Non può nascondersi infatti come, nel tentativo di proseguire comunque detta attività nonostante lo stato di crisi, l'imprenditore possa risolversi a compiere una pluralità di condotte, che finiscono per assumere carattere di tipicità, le quali, pur miopi se valutate nel lungo periodo, almeno medio tempore permettano di raggiungere il fine, consentendo di mantenere l'affidamento del ceto creditorio.

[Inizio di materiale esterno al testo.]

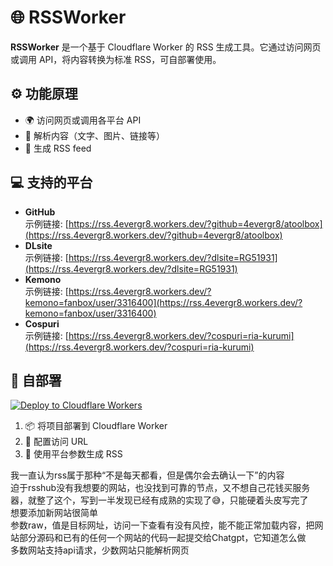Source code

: # 🌐 RSSWorker

**RSSWorker** 是一个基于 Cloudflare Worker 的 RSS 生成工具。它通过访问网页或调用 API，将内容转换为标准 RSS，可自部署使用。

## ⚙️ 功能原理
- 🌍 访问网页或调用各平台 API
- 📝 解析内容（文字、图片、链接等）
- 📡 生成 RSS feed

## 💻 支持的平台
- **GitHub**  
  示例链接: [https://rss.4evergr8.workers.dev/?github=4evergr8/atoolbox](https://rss.4evergr8.workers.dev/?github=4evergr8/atoolbox)
- **DLsite**  
  示例链接: [https://rss.4evergr8.workers.dev/?dlsite=RG51931](https://rss.4evergr8.workers.dev/?dlsite=RG51931)
- **Kemono**  
  示例链接: [https://rss.4evergr8.workers.dev/?kemono=fanbox/user/3316400](https://rss.4evergr8.workers.dev/?kemono=fanbox/user/3316400)
- **Cospuri**  
  示例链接: [https://rss.4evergr8.workers.dev/?cospuri=ria-kurumi](https://rss.4evergr8.workers.dev/?cospuri=ria-kurumi)



## 🚀 自部署
[![Deploy to Cloudflare Workers](https://deploy.workers.cloudflare.com/button)](https://deploy.workers.cloudflare.com/?url=https://github.com/4evergr8/WorkerRSS/)

1. 📦 将项目部署到 Cloudflare Worker
2. 🔧 配置访问 URL
3. 📰 使用平台参数生成 RSS
  

我一直认为rss属于那种“不是每天都看，但是偶尔会去确认一下”的内容  
迫于rsshub没有我想要的网站，也没找到可靠的节点，又不想自己花钱买服务器，就整了这个，写到一半发现已经有成熟的实现了😅，只能硬着头皮写完了  
想要添加新网站很简单  
参数raw，值是目标网址，访问一下查看有没有风控，能不能正常加载内容，把网站部分源码和已有的任何一个网站的代码一起提交给Chatgpt，它知道怎么做  
多数网站支持api请求，少数网站只能解析网页  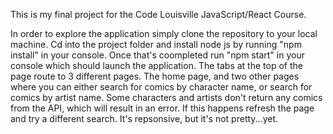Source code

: This is my final project for the Code Louisville JavaScript/React Course.

In order to explore the application simply clone the repository to your local machine.  Cd into the project folder and install node js by running "npm install" in your console.  Once that's coompleted run "npm start" in your console which should launch the application.  The tabs at the top of the page route to 3 different pages.  The home page, and two other pages where you can either search for comics by character name, or search for comics by artist name.  Some characters and artists don't return any comics from the API, which will result in an error.  If this happens refresh the page and try a different search.  It's repsonsive, but it's not pretty...yet.
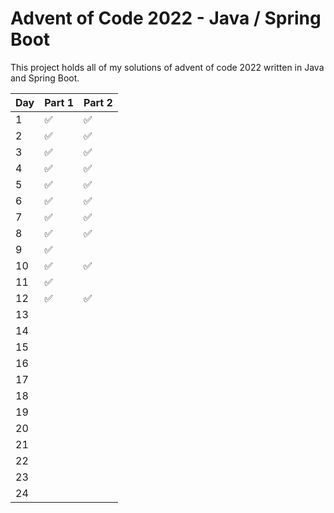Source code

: # Advent of Code 2022 - Java / Spring Boot

This project holds all of my solutions of advent of code 2022 written in Java and Spring Boot.

| Day | Part 1             | Part 2             |
|-----|--------------------|--------------------|
| 1   | :white_check_mark: | :white_check_mark: |
| 2   | :white_check_mark: | :white_check_mark: |
| 3   | :white_check_mark: | :white_check_mark: |
| 4   | :white_check_mark: | :white_check_mark: |
| 5   | :white_check_mark: | :white_check_mark: |
| 6   | :white_check_mark: | :white_check_mark: |
| 7   | :white_check_mark: | :white_check_mark: |
| 8   | :white_check_mark: | :white_check_mark: |
| 9   | :white_check_mark: |                    |
| 10  | :white_check_mark: | :white_check_mark: |
| 11  | :white_check_mark: |                    |
| 12  | :white_check_mark: | :white_check_mark: |
| 13  |                    |                    |
| 14  |                    |                    |
| 15  |                    |                    |
| 16  |                    |                    |
| 17  |                    |                    |
| 18  |                    |                    |
| 19  |                    |                    |
| 20  |                    |                    |
| 21  |                    |                    |
| 22  |                    |                    |
| 23  |                    |                    |
| 24  |                    |                    |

Nel caso di specie, puntualmente, si verificavano proprio alcune delle condotte che rientrano nell'indicata tipologia ed invero gli amministratori della società fallita continuavano l'attività d'impresa non soltanto “gonfiando” il magazzino ma anche indicando la falsa posta attiva delle “fatture da emettere”, in realtà mai emesse. Quanto a quest'ultima posta si comprende come essa, qualora in effetti costituisca valore fittizio -in situazione di crisi, peraltro, raramente individuandosi i soggetti a carico dei quali quelle fatture debbono essere effettivamente emesse- consenta di alterare, in meglio, la rappresentazione della situazione patrimoniale dell'impresa, al pari evidentemente dell'indicazione in magazzino di merce per valori irreali.

Senza dimenticare come la solidità di un'impresa sia direttamene proporzionale a valori contenuti di magazzino, nel caso al vaglio anche l'improvvisa svalutazione di quest'ultimo desta perplessità in quanto da un anno all'altro esso era ridotto per oltre il 90% adducendo le giustificazioni dell'avere effettuato “campagne promozionali di svendita” e “realizzi da stock”. Tali giustificazioni, anche qualora veritiere, appaiono in realtà ben poco tranquillizzanti in quanto sottintendono vendite di merce sottocosto, le quali possono costituire ex se condotte integranti il reato di bancarotta fraudolenta per dissipazione (cfr. Cass., 3 maggio 2019, n. 38707).

Conclusioni

In ragione degli effetti criminogeni della crisi d'impresa, dunque, l'obiettivo è quello di contenere detti effetti evitando per quanto possibile che, qualora essa si manifesti, l'attività imprenditoriale comunque prosegua senza che siano adottate le opportune cautele od i necessari provvedimenti, eventualmente anche prendendo atto dell'inevitabilità della dichiarazione di liquidazione giudiziale.

In quest'ottica va salutata quindi con particolare favore l'entrata in vigore del nuovo codice della crisi e dell'insolvenza di cui al più volte citato d.lgs. 12 gennaio 2019, n. 14, i cui obiettivi precipui com'è noto sono costituiti, oltre che dal garantire maggiore efficienza alle procedure concorsuali, proprio dal favorire la tempestiva emersione dello stato di crisi. In proposito, tra l'altro, appare condivisibile la scelta legislativa di estendere l'obbligatorietà della segnalazione al pubblico ministero dello stato di insolvenza dal (solo) giudice civile (cfr. art. 7 n. 2) l. fall.) all'autorità giudiziaria tutta che lo rilevi nel corso di un procedimento, e quindi anche al giudice penale (cfr. art. 38 comma 2 d.lgs. 12 gennaio 2019, n. 14).